In order to check the efficacy for either HTTP Pipelining or adoption of HTTP/2.0, I wanted to know the average number of HTTP requests made over a single TCP connection. I fired up the following query
SELECT round(avg(reqTotal/_connections)) average,
round(NTH(50, quantiles(reqTotal/_connections))) median,
round(NTH(75, quantiles(reqTotal/_connections))) p75,
round(NTH(90, quantiles(reqTotal/_connections))) p90,
round(NTH(99, quantiles(reqTotal/_connections))) p99
FROM [httparchive:runs.latest_pages];
Interestingly the data is as follows
Avg of 4 requests over a given connection which is the same as 75th percentile.

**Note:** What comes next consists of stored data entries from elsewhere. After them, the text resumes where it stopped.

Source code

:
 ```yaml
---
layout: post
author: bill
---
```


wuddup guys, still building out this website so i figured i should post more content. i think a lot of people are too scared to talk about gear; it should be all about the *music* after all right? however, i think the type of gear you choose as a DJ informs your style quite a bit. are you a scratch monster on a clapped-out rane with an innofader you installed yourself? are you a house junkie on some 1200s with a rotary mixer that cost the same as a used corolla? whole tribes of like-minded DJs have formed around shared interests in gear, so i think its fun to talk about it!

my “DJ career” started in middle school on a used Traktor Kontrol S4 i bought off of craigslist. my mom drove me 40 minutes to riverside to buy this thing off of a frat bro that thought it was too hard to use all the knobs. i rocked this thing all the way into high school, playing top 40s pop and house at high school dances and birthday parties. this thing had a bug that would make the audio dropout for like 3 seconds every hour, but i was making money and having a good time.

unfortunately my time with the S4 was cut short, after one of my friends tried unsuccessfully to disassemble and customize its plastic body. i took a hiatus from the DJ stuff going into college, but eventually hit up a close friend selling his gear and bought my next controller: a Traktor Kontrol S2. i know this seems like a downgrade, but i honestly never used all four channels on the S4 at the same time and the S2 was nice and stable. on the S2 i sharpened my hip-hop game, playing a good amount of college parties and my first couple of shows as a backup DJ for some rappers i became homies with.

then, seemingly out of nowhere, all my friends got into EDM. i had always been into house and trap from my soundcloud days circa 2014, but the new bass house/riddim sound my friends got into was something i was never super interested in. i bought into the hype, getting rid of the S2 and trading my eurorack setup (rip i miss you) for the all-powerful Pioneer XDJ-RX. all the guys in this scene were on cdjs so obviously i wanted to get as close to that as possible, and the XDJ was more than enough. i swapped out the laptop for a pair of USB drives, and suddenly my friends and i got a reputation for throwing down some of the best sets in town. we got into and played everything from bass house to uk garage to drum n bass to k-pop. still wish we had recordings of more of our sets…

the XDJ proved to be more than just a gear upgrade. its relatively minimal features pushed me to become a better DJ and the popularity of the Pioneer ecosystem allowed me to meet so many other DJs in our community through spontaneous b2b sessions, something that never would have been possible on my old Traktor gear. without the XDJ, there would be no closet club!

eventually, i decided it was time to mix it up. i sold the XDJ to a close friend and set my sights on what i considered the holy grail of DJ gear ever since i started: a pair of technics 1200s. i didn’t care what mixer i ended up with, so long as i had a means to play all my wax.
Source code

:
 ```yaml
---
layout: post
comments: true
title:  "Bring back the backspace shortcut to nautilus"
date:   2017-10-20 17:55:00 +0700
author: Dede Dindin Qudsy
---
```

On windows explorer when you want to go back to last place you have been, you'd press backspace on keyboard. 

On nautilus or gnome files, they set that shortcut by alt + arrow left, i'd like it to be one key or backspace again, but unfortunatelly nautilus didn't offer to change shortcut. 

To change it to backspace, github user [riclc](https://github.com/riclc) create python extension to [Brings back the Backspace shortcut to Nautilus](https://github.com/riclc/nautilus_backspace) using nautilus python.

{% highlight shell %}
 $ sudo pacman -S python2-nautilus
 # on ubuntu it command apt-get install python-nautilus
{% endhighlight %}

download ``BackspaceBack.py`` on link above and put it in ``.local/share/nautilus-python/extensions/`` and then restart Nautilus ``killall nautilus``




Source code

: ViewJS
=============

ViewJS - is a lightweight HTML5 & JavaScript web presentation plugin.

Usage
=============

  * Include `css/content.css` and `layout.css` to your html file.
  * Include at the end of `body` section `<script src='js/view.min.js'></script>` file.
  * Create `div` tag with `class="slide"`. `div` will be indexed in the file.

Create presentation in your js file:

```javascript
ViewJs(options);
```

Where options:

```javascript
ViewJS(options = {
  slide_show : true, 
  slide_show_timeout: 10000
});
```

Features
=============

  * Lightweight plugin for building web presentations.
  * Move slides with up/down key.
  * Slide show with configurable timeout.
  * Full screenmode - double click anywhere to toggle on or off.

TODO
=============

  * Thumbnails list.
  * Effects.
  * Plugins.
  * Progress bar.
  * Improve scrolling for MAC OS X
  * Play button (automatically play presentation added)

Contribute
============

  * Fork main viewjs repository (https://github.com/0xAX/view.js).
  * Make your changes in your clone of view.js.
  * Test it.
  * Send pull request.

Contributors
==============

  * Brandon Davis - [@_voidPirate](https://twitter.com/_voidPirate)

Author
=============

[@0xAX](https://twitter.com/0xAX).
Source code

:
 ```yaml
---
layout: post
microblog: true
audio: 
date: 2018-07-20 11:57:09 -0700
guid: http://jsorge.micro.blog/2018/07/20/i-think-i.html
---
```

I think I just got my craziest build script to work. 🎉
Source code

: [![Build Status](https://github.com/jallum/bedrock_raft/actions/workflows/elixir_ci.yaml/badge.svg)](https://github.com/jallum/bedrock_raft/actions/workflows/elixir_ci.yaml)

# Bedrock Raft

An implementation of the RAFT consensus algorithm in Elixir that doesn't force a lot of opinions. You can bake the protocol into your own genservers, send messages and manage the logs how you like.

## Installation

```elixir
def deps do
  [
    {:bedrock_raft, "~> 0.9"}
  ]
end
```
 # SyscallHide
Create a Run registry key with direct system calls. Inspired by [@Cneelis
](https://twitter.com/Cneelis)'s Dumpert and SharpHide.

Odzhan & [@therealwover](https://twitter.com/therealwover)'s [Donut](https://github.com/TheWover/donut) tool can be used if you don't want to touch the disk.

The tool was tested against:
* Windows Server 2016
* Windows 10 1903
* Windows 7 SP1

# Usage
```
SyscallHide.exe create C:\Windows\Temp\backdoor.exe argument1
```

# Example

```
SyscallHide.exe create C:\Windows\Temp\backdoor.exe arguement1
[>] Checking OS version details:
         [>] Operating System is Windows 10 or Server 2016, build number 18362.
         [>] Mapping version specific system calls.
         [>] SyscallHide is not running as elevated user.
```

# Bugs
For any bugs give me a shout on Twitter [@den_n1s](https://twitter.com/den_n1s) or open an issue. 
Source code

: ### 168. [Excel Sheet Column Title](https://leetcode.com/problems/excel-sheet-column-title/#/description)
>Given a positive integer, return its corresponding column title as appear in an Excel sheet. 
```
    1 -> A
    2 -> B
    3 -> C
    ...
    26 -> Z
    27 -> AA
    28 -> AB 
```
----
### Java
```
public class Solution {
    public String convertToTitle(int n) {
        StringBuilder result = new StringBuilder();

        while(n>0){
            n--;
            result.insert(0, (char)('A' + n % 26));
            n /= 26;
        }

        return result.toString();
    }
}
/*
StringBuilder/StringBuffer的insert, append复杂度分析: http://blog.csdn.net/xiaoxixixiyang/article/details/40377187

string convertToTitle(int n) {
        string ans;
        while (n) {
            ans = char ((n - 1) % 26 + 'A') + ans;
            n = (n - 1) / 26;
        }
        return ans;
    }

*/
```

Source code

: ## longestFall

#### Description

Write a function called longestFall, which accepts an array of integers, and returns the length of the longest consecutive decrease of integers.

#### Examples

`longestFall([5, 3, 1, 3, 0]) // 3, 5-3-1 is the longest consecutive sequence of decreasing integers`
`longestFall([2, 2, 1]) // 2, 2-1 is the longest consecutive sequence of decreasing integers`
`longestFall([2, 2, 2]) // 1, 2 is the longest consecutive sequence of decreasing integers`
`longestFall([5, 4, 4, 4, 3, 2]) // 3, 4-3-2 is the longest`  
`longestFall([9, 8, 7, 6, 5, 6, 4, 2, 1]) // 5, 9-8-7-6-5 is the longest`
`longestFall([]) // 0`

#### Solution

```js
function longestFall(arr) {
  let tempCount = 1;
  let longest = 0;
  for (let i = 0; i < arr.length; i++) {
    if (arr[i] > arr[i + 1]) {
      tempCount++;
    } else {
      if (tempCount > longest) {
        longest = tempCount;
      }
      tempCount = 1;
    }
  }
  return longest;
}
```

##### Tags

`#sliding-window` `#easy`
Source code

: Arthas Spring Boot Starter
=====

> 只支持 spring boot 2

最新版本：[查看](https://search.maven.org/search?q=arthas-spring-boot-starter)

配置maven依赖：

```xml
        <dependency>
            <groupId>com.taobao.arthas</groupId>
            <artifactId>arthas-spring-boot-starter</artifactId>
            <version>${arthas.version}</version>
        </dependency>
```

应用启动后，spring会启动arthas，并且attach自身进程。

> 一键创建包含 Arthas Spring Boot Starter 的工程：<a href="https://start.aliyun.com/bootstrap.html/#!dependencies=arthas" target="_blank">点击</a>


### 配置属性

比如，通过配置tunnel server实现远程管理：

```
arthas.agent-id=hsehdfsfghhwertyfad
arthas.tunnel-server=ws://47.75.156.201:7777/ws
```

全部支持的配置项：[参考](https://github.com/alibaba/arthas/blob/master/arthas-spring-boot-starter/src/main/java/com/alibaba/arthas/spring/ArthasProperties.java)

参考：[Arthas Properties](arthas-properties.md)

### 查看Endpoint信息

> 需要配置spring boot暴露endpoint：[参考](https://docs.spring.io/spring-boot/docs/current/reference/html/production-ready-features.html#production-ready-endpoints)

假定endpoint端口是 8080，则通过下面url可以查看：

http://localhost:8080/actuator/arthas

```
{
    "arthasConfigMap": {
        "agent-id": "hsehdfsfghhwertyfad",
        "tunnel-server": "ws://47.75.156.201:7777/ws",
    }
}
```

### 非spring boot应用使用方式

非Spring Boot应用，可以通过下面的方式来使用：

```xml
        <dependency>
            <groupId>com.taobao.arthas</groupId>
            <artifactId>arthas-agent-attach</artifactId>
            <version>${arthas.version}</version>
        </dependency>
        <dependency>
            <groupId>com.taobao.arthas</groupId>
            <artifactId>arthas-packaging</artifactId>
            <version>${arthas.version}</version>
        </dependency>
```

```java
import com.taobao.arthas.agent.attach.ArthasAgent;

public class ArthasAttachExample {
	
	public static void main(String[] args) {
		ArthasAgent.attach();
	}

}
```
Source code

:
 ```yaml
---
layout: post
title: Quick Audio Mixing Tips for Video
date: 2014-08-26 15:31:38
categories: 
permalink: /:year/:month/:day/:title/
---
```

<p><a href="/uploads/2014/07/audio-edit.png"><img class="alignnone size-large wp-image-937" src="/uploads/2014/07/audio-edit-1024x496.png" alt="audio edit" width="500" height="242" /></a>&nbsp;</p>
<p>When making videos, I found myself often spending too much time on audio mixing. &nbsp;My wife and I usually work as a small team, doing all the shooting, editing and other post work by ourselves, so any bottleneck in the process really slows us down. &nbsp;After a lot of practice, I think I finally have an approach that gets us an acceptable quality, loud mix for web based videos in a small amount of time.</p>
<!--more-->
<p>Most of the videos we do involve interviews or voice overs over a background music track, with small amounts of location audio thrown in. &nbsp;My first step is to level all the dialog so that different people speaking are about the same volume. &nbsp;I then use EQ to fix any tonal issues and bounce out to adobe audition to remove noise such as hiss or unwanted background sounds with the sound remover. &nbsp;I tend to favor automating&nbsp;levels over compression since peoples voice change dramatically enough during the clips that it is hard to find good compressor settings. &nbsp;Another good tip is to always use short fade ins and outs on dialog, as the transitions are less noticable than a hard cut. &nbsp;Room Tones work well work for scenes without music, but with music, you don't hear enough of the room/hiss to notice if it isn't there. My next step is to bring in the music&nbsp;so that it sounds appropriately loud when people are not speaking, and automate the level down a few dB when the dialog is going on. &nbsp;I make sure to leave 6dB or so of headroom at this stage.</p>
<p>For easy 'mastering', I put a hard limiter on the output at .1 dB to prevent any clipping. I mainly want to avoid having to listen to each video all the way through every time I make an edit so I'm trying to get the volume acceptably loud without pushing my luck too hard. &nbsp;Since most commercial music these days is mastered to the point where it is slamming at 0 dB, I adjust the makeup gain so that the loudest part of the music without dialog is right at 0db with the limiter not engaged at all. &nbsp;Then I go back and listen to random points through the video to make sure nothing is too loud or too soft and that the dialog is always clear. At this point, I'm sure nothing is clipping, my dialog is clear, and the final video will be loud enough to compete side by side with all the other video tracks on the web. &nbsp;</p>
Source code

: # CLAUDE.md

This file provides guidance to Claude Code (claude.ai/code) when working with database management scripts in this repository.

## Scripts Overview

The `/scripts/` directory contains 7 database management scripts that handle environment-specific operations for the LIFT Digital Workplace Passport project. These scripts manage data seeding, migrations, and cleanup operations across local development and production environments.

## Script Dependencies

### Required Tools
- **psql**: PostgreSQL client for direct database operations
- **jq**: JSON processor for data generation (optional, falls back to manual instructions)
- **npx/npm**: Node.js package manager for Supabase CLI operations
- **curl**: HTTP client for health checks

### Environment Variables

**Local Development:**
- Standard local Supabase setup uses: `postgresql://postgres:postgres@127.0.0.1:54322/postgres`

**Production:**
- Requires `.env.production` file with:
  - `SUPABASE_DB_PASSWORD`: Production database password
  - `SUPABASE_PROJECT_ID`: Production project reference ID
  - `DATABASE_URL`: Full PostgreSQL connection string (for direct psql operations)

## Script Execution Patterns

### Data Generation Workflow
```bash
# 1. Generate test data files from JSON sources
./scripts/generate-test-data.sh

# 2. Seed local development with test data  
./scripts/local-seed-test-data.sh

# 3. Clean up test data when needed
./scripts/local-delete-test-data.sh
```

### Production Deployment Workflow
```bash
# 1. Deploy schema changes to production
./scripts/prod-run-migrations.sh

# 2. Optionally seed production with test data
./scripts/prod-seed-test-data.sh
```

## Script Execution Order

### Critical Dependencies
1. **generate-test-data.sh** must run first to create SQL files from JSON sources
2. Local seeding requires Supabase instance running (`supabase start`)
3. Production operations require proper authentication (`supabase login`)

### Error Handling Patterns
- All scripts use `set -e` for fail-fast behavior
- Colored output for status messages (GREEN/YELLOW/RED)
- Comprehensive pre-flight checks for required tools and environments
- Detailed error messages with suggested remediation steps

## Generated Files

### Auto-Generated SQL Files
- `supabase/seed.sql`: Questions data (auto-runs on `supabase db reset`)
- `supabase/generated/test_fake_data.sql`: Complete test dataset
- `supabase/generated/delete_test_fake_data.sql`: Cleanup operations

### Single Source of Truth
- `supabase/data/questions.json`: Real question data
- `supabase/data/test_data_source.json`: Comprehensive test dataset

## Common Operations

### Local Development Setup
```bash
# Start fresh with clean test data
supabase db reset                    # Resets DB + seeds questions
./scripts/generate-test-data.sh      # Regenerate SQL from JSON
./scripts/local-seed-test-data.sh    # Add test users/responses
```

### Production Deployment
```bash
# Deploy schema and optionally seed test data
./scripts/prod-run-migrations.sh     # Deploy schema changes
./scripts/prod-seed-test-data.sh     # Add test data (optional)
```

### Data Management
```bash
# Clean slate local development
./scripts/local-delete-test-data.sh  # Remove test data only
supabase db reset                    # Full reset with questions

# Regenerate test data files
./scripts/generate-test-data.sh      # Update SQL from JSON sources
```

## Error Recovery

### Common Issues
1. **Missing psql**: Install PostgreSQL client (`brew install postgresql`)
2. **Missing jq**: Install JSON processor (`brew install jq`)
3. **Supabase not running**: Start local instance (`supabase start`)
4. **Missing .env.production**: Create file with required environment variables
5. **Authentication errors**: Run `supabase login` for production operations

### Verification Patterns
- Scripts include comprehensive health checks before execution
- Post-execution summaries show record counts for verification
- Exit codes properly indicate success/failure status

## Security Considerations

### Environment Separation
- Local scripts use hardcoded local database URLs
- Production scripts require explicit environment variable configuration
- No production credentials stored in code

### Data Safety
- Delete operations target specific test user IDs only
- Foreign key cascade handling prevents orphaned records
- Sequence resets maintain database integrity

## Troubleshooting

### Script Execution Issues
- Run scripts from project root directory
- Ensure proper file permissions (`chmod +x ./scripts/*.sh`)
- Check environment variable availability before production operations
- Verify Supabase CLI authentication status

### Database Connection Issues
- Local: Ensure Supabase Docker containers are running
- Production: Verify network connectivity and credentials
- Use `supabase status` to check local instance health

In fact fully half of the pages make less than 3 requests per open connection
To see the same distribution across pages we can use
SELECT INTEGER(ROUND(reqs_per_conn/10)*10) as req_bucket, SUM(pages) as pages FROM (
SELECT reqTotal/_connections as reqs_per_conn, COUNT(*) AS pages
FROM [httparchive:runs.latest_pages]
GROUP BY reqs_per_conn
)
GROUP BY req_bucket
ORDER BY req_bucket;
Some of the top sites that exhibit this behavior are Craigslist(http://httparchive.org/viewsite.php?pageid=18240620) and www.wordpress.com(http://httparchive.org/viewsite.php?pageid=18240585) as evidenced by the following query:
SELECT rank,url,reqTotal,_connections
FROM [httparchive:runs.latest_pages]
where reqTotal == _connections and rank < 1000;
Rakuten.co.jp site serves 754 requests using only 61 connections (http://httparchive.org/viewsite.php?pageid=18240705)